Baby shower (for local friends and family) forthcoming, online registry (for those of you too far away) exists for you here. I want to say thanks for all the support and assistance you guys have reached out with. Finding out you are pregnant and basically due any time is a lot to take in!

Sunday, July 29, 2012

There is A Ninja Inside of Me

Way to be conclusive there, middle line.
Back in May Aaron and I noticed that, due to eating poorly and lack of exercise, we were putting on a little weight. Nothing out of control mind you, just a few pounds. It's not like we were eating nothing but deep-fried butter and laying on the sofa all day. We resolved to pick our exercise routines back up.

In June we noticed that my weight gain was not normal... Aaron could now see the end of my belly button (which had always been a bottomless void before) and my abdomen was firm, not soft like fatty tissue. My period was also a day late, not unusual but strange enough in combination with those other two things for us to venture out for a home pregnancy test. Just in case.

I had absolutely no signs or symptoms of a pregnancy and had been taking birth control religiously for years due to PMDD. I immediately suspected something else was amiss. Like a cyst, a tumor, or something gross like worms. So imagine our surprise when three minutes had passed and the test seemed kinda-sorta positive! Now we were baffled, excited, and understandably a little nervous. It wasn't a bad time for a baby, it was simply unexpected.

I called the doctor to set up an appointment to confirm but couldn't get in until the following week, so we went ahead to L.A. for our planned trip to visit family. During that week I went from "maybe baby bump" to "almost assuredly pregnant." So much so we had to take a trip to the mall to buy me new clothes because my extra small shirts which normally left plenty of room were now definitely several sizes too small for me. By the time we got home, the message I had left for my doctor was going to seem absurd!

We would have to explain to her, that all of this change had seriously happened in seven days. Which was something she found pretty amusing. She felt around, listened for the baby's heartbeat with her stethoscope, and then did another test just to confirm. It was now officially official: I am pregnant. Up until that day we assumed I was two months along, maybe three, since I had been having normal periods up until June, which had been abnormally light.
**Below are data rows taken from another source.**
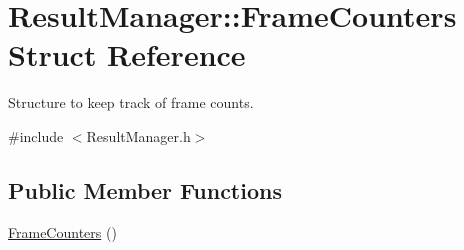 \hypertarget{struct_result_manager_1_1_frame_counters}{}\section{Result\+Manager\+:\+:Frame\+Counters Struct Reference}
\label{struct_result_manager_1_1_frame_counters}


Structure to keep track of frame counts.  




{\ttfamily \#include $<$Result\+Manager.\+h$>$}

\subsection*{Public Member Functions}
\begin{DoxyCompactItemize}
\item 
\hyperlink{struct_result_manager_1_1_frame_counters_a1297cf822a66ec485d2cc70ec801098a}{Frame\+Counters} ()
\end{DoxyCompactItemize}
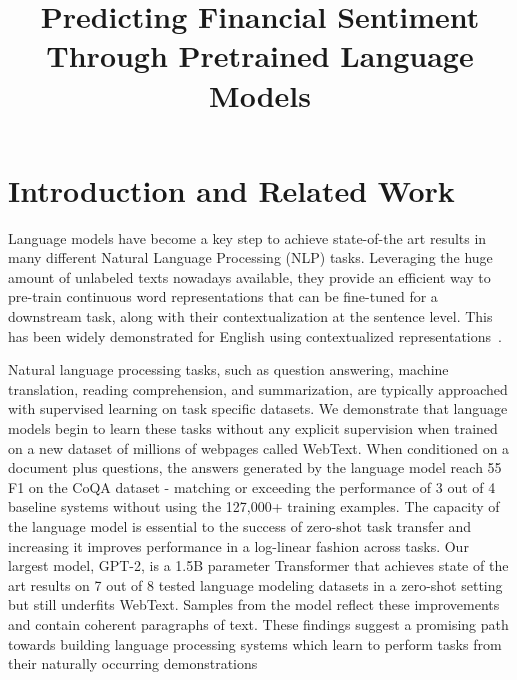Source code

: \documentclass[11pt]{article}
\title{\vspace{-4cm} Predicting Financial Sentiment Through Pretrained Language Models}
\author{}
\date{}
\begin{document}
\maketitle



\section{Introduction and Related Work}

Language models have become a key step to achieve state-of-the art results in many different Natural Language Processing (NLP)
tasks. Leveraging the huge amount of unlabeled texts nowadays available, they provide an efficient way to pre-train continuous word
representations that can be fine-tuned for a downstream task, along with their contextualization at the sentence level. This has been
widely demonstrated for English using contextualized representations~\cite{dai2015, peters2018, howard2018, radford2018, devlin2019, yang2019}.

Natural language processing tasks, such as question answering, machine translation, reading comprehension, and summarization, are typically
approached with supervised learning on task specific datasets. We demonstrate that language
models begin to learn these tasks without any explicit supervision when trained on a new dataset
of millions of webpages called WebText. When
conditioned on a document plus questions, the answers generated by the language model reach 55
F1 on the CoQA dataset - matching or exceeding the performance of 3 out of 4 baseline systems
without using the 127,000+ training examples. The capacity of the language model is essential
to the success of zero-shot task transfer and increasing it improves performance in a log-linear
fashion across tasks. Our largest model, GPT-2,
is a 1.5B parameter Transformer that achieves
state of the art results on 7 out of 8 tested language modeling datasets in a zero-shot setting
but still underfits WebText. Samples from the
model reflect these improvements and contain coherent paragraphs of text. These findings suggest
a promising path towards building language processing systems which learn to perform tasks from
their naturally occurring demonstrations~\cite{radford2019} 
\end{document}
However the doctor suspected I may be as many as five months along. What? I'm such a freak of nature. She prescribed a prenatal vitamin to add to my already existing vitamin cocktail and had us set up an appointment with an OBGYN in a week's time.

Of course her staff is awful and I had to call my insurance to arrange this myself, otherwise I'd probably still be waiting for approval... but I digress on that.
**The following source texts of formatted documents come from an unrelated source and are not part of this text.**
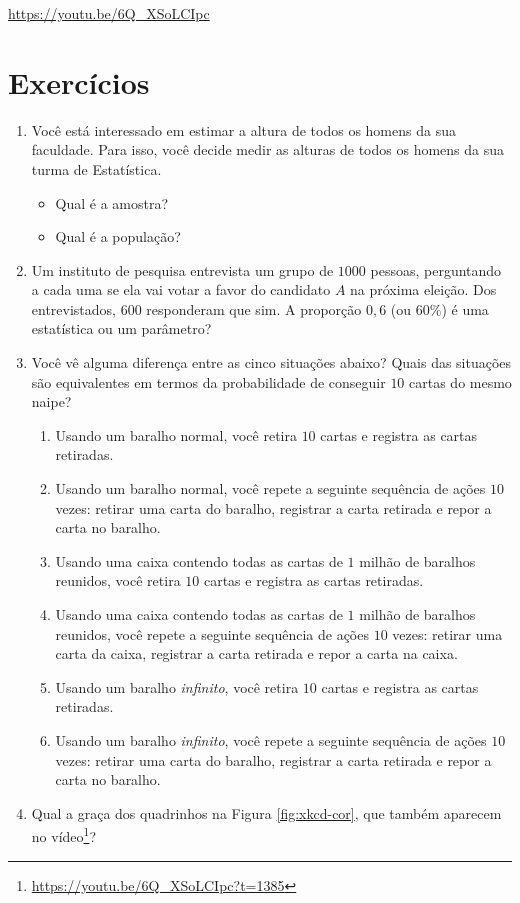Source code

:\documentclass[
  11pt]{report}
\DeclareRobustCommand{\href}[2]{#2\footnote{\url{#1}}}
\providecommand{\tightlist}{%
  \setlength{\itemsep}{0pt}\setlength{\parskip}{0pt}}
\begin{document}
\begin{center} \url{https://youtu.be/6Q_XSoLCIpc} \end{center}

\hypertarget{exercuxedcios}{%
\section{Exercícios}\label{exercuxedcios}}

\begin{enumerate}
\def\labelenumi{\arabic{enumi}.}
\item
  Você está interessado em estimar a altura de todos os homens da sua faculdade. Para isso, você decide medir as alturas de todos os homens da sua turma de Estatística.

  \begin{itemize}
  \tightlist
  \item
    Qual é a amostra?
  \item
    Qual é a população?
  \end{itemize}
\item
  Um instituto de pesquisa entrevista um grupo de $1000$ pessoas, perguntando a cada uma se ela vai votar a favor do candidato $A$ na próxima eleição. Dos entrevistados, $600$ responderam que sim. A proporção $0{,}6$ (ou $60\%$) é uma estatística ou um parâmetro?
\item
  Você vê alguma diferença entre as cinco situações abaixo? Quais das situações são equivalentes em termos da probabilidade de conseguir $10$ cartas do mesmo naipe?

  \begin{enumerate}
  \def\labelenumii{\alph{enumii}.}
  \item
    Usando um baralho normal, você retira $10$ cartas e registra as cartas retiradas.
  \item
    Usando um baralho normal, você repete a seguinte sequência de ações $10$ vezes: retirar uma carta do baralho, registrar a carta retirada e repor a carta no baralho.
  \item
    Usando uma caixa contendo todas as cartas de $1$ milhão de baralhos reunidos, você retira $10$ cartas e registra as cartas retiradas.
  \item
    Usando uma caixa contendo todas as cartas de $1$ milhão de baralhos reunidos, você repete a seguinte sequência de ações $10$ vezes: retirar uma carta da caixa, registrar a carta retirada e repor a carta na caixa.
  \item
    Usando um baralho \emph{infinito}, você retira $10$ cartas e registra as cartas retiradas.
  \item
    Usando um baralho \emph{infinito}, você repete a seguinte sequência de ações $10$ vezes: retirar uma carta do baralho, registrar a carta retirada e repor a carta no baralho.
  \end{enumerate}
\item
  Qual a graça dos quadrinhos na Figura \ref{fig:xkcd-cor}, que também \href{https://youtu.be/6Q_XSoLCIpc?t=1385}{aparecem no vídeo}?


\end{enumerate}
\end{document}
I was scheduled to meet with a midwife who, after taking my extensive medical history, decided I should consult with the actual MD instead. Since she, "deals with normal low risk pregnancies" and I was anything but. She at least got us started though, doing another physical exam which concluded I may be even further along than my original doctor estimated. As many as seven months! Seven months and not a single instance of hormonal moodiness or morning sickness. Not a single sign or symptom.
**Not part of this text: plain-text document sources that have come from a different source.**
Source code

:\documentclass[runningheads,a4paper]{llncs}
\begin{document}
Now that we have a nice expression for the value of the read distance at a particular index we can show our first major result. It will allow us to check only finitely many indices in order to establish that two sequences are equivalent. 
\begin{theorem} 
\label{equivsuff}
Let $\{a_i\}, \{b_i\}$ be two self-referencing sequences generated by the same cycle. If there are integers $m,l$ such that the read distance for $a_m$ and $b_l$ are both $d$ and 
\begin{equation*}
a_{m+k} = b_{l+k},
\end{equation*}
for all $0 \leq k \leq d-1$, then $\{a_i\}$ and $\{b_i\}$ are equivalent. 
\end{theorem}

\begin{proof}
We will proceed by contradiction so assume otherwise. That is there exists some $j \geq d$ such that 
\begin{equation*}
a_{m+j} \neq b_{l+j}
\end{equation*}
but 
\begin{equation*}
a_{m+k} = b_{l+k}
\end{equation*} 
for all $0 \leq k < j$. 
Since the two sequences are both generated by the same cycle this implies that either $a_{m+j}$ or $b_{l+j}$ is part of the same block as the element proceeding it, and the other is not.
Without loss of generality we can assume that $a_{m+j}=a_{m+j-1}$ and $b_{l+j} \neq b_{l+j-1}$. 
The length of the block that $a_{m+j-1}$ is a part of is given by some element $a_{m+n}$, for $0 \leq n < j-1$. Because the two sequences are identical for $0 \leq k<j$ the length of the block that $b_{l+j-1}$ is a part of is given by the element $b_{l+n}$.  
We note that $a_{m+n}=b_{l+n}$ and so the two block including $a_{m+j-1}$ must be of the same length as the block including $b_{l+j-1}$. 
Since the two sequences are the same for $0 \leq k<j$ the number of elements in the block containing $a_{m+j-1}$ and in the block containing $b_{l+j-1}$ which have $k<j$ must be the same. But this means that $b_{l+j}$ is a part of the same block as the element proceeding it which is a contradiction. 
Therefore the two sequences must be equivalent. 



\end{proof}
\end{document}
We also got to hear the baby's heartbeat for the first time though, which was amazing! The midwife seemed to think everything sounded and felt good, so she had us set up an appointment with the MD in two week's time. We'll be seeing him on the 8th of August. I can only imagine how huge I'll be by then, because in the week since I saw my primary care physician to the day I saw the midwife I have doubled in size!

In the meanwhile I'm being ruled by a tiny person who controls me from the inside like a Gundam/mech/Gear (pick your nerdiness), left curious as to whether this person might be a boy or a girl. Naps, orange juice intake, and what I eat are all up to it. And let me tell you, this baby is kicking and moving around like a champ. When it's time for orange juice -- if I don't get up quickly enough, sometimes I think the baby might walk me there itself. I don't know where this ninja has been hiding for seven months, but it's definitely here now!

Not much time to prepare, but we're pretty thrilled!